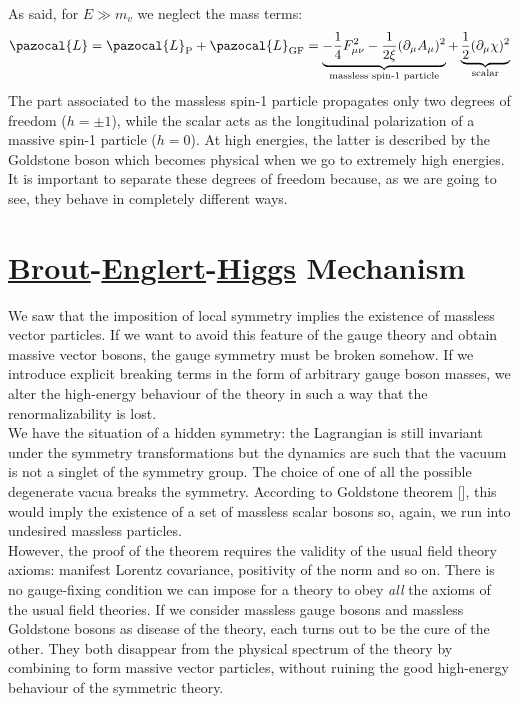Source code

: \documentclass[../main.tex]{subfiles}
\begin{document}
As said, for $E\gg m_v$ we neglect the mass terms:
\[
\pazocal{L}=\pazocal{L}_{\text{P}}+\pazocal{L}_{\text{GF}}=\underbrace{-\frac{1}{4}F_{\mu\nu}^2-\frac{1}{2\xi}(\partial_\mu A_\mu)^2}_{\text{massless spin-1 particle}}+\underbrace{\frac{1}{2}(\partial_\mu \chi)^2}_{\text{scalar}}
\]
The part associated to the massless spin-1 particle propagates only two degrees of freedom ($h=\pm1$), while the scalar acts as the longitudinal polarization of a massive spin-1 particle ($h=0$). At high energies, the latter is described by the Goldstone boson which becomes physical when we go to extremely high energies. It is important to separate these degrees of freedom because, as we are going to see, they behave in completely different ways.

\section{\href{https://en.wikipedia.org/wiki/Robert_Brout}{Brout}-\href{https://en.wikipedia.org/wiki/Francois_Englert}{Englert}-\href{https://en.wikipedia.org/wiki/Peter_Higgs}{Higgs} Mechanism}
We saw that the imposition of local symmetry implies the existence of massless vector particles. If we want to avoid this feature of the gauge theory and obtain massive vector bosons, the gauge symmetry must be broken somehow. If we introduce explicit breaking terms in the form of arbitrary gauge boson masses, we alter the high-energy behaviour of the theory in such a way that the renormalizability is lost.\\
We have the situation of a hidden symmetry: the Lagrangian is still invariant under the symmetry transformations but the dynamics are such that the vacuum is not a singlet of the symmetry group. The choice of one of all the possible degenerate vacua breaks the symmetry. According to Goldstone theorem [], this would imply the existence of a set of massless scalar bosons so, again, we run into undesired massless particles.\\
However, the proof of the theorem requires the validity of the usual field theory axioms: manifest Lorentz covariance, positivity of the norm and so on. There is no gauge-fixing condition we can impose for a theory to obey \textit{all} the axioms of the usual field theories. If we consider massless gauge bosons and massless Goldstone bosons as disease of the theory, each turns out to be the cure of the other. They both disappear from the physical spectrum of the theory by combining to form massive vector particles, without ruining the good high-energy behaviour of the symmetric theory.\\
\end{document}
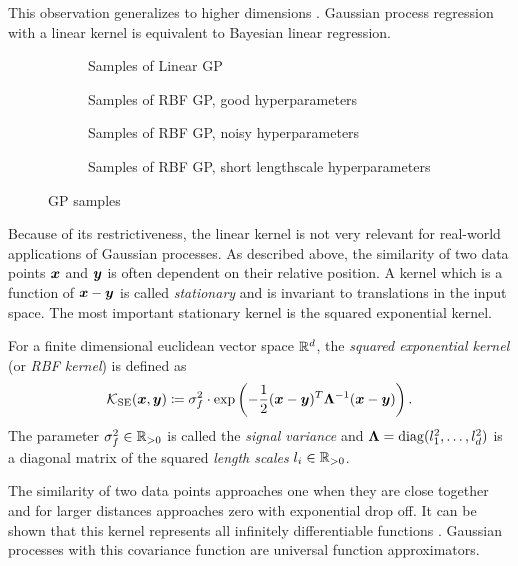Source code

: This observation generalizes to higher dimensions \cite{rasmussen_gaussian_2006}.
Gaussian process regression with a linear kernel is equivalent to Bayesian linear regression.
\begin{figure}[htb]
    \centering
    \begin{subfigure}{\subfigurewidth}
        \caption{Samples of Linear GP}
        \label{fig:gp_samples:linear}
    \end{subfigure}
    \begin{subfigure}{\subfigurewidth}
        \caption{Samples of RBF GP, good hyperparameters}
        \label{fig:gp_samples:rbf_normal}
    \end{subfigure}
    \begin{subfigure}{\subfigurewidth}
        \caption{Samples of RBF GP, noisy hyperparameters}
        \label{fig:gp_samples:rbf_noisy}
    \end{subfigure}
    \begin{subfigure}{\subfigurewidth}
        \caption{Samples of RBF GP, short lengthscale hyperparameters}
        \label{fig:gp_samples:rbf_noisy}
    \end{subfigure}
    \caption{GP samples}
    \label{fig:gp_samples}
\end{figure}

Because of its restrictiveness, the linear kernel is not very relevant for real-world applications of Gaussian processes.
As described above, the similarity of two data points $\bm{x}$ and $\bm{y}$ is often dependent on their relative position.
A kernel which is a function of $\bm{x} - \bm{y}$ is called \emph{stationary} and is invariant to translations in the input space.
The most important stationary kernel is the squared exponential kernel.
\begin{definition}
    For a finite dimensional euclidean vector space $\mathbb{R}^d$, the \emph{squared exponential kernel} (or \emph{RBF kernel}) is defined as
    \begin{align}
        \operatorname{\mathcal{K}}_{\text{SE}}(\bm{x}, \bm{y}) \coloneqq \sigma_f^2 \cdot \exp \left( -\frac{1}{2} (\bm{x} - \bm{y})^T \bm{\Lambda}^{-1} (\bm{x} - \bm{y}) \right).
    \end{align}
    The parameter $\sigma_f^2 \in \mathbb{R}_{>0}$ is called the \emph{signal variance} and $\bm{\Lambda} = \operatorname{diag}(l_1^2, \dots, l_d^2)$ is a diagonal matrix of the squared \emph{length scales} $l_i \in \mathbb{R}_{>0}$.
\end{definition}
The similarity of two data points approaches one when they are close together and for larger distances approaches zero with exponential drop off.
It can be shown that this kernel represents all infinitely differentiable functions \cite{rasmussen_gaussian_2006}.
Gaussian processes with this covariance function are universal function approximators.

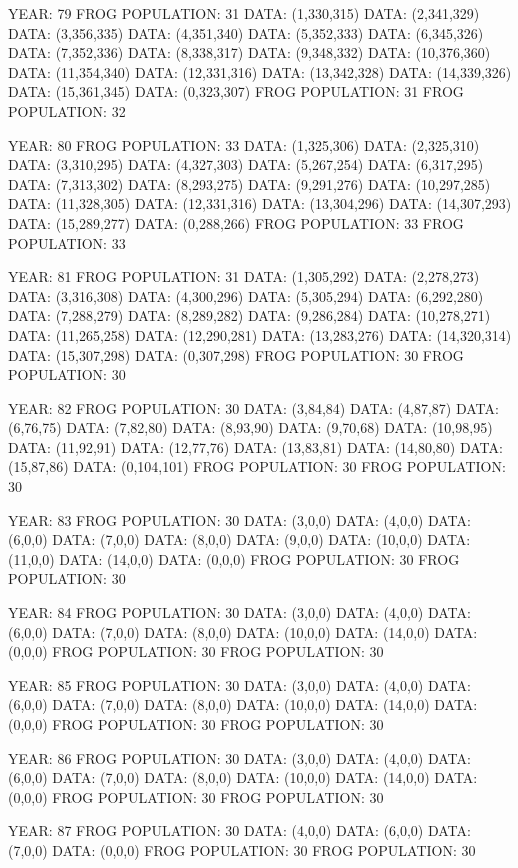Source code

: \documentclass[12pt,a4paper]{article}
\begin{document}
{YEAR: 79
FROG POPULATION: 31
DATA: (1,330,315)
DATA: (2,341,329)
DATA: (3,356,335)
DATA: (4,351,340)
DATA: (5,352,333)
DATA: (6,345,326)
DATA: (7,352,336)
DATA: (8,338,317)
DATA: (9,348,332)
DATA: (10,376,360)
DATA: (11,354,340)
DATA: (12,331,316)
DATA: (13,342,328)
DATA: (14,339,326)
DATA: (15,361,345)
DATA: (0,323,307)
FROG POPULATION: 31
FROG POPULATION: 32

YEAR: 80
FROG POPULATION: 33
DATA: (1,325,306)
DATA: (2,325,310)
DATA: (3,310,295)
DATA: (4,327,303)
DATA: (5,267,254)
DATA: (6,317,295)
DATA: (7,313,302)
DATA: (8,293,275)
DATA: (9,291,276)
DATA: (10,297,285)
DATA: (11,328,305)
DATA: (12,331,316)
DATA: (13,304,296)
DATA: (14,307,293)
DATA: (15,289,277)
DATA: (0,288,266)
FROG POPULATION: 33
FROG POPULATION: 33

YEAR: 81
FROG POPULATION: 31
DATA: (1,305,292)
DATA: (2,278,273)
DATA: (3,316,308)
DATA: (4,300,296)
DATA: (5,305,294)
DATA: (6,292,280)
DATA: (7,288,279)
DATA: (8,289,282)
DATA: (9,286,284)
DATA: (10,278,271)
DATA: (11,265,258)
DATA: (12,290,281)
DATA: (13,283,276)
DATA: (14,320,314)
DATA: (15,307,298)
DATA: (0,307,298)
FROG POPULATION: 30
FROG POPULATION: 30

YEAR: 82
FROG POPULATION: 30
DATA: (3,84,84)
DATA: (4,87,87)
DATA: (6,76,75)
DATA: (7,82,80)
DATA: (8,93,90)
DATA: (9,70,68)
DATA: (10,98,95)
DATA: (11,92,91)
DATA: (12,77,76)
DATA: (13,83,81)
DATA: (14,80,80)
DATA: (15,87,86)
DATA: (0,104,101)
FROG POPULATION: 30
FROG POPULATION: 30

YEAR: 83
FROG POPULATION: 30
DATA: (3,0,0)
DATA: (4,0,0)
DATA: (6,0,0)
DATA: (7,0,0)
DATA: (8,0,0)
DATA: (9,0,0)
DATA: (10,0,0)
DATA: (11,0,0)
DATA: (14,0,0)
DATA: (0,0,0)
FROG POPULATION: 30
FROG POPULATION: 30

YEAR: 84
FROG POPULATION: 30
DATA: (3,0,0)
DATA: (4,0,0)
DATA: (6,0,0)
DATA: (7,0,0)
DATA: (8,0,0)
DATA: (10,0,0)
DATA: (14,0,0)
DATA: (0,0,0)
FROG POPULATION: 30
FROG POPULATION: 30

YEAR: 85
FROG POPULATION: 30
DATA: (3,0,0)
DATA: (4,0,0)
DATA: (6,0,0)
DATA: (7,0,0)
DATA: (8,0,0)
DATA: (10,0,0)
DATA: (14,0,0)
DATA: (0,0,0)
FROG POPULATION: 30
FROG POPULATION: 30

YEAR: 86
FROG POPULATION: 30
DATA: (3,0,0)
DATA: (4,0,0)
DATA: (6,0,0)
DATA: (7,0,0)
DATA: (8,0,0)
DATA: (10,0,0)
DATA: (14,0,0)
DATA: (0,0,0)
FROG POPULATION: 30
FROG POPULATION: 30

YEAR: 87
FROG POPULATION: 30
DATA: (4,0,0)
DATA: (6,0,0)
DATA: (7,0,0)
DATA: (0,0,0)
FROG POPULATION: 30
FROG POPULATION: 30

}
\end{document}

# # #

Exercise instructions. Report back every line of the entries in which "cite" occurs.

Answer to this problem.
: This observation generalizes to higher dimensions \cite{rasmussen_gaussian_2006}.
It can be shown that this kernel represents all infinitely differentiable functions \cite{rasmussen_gaussian_2006}.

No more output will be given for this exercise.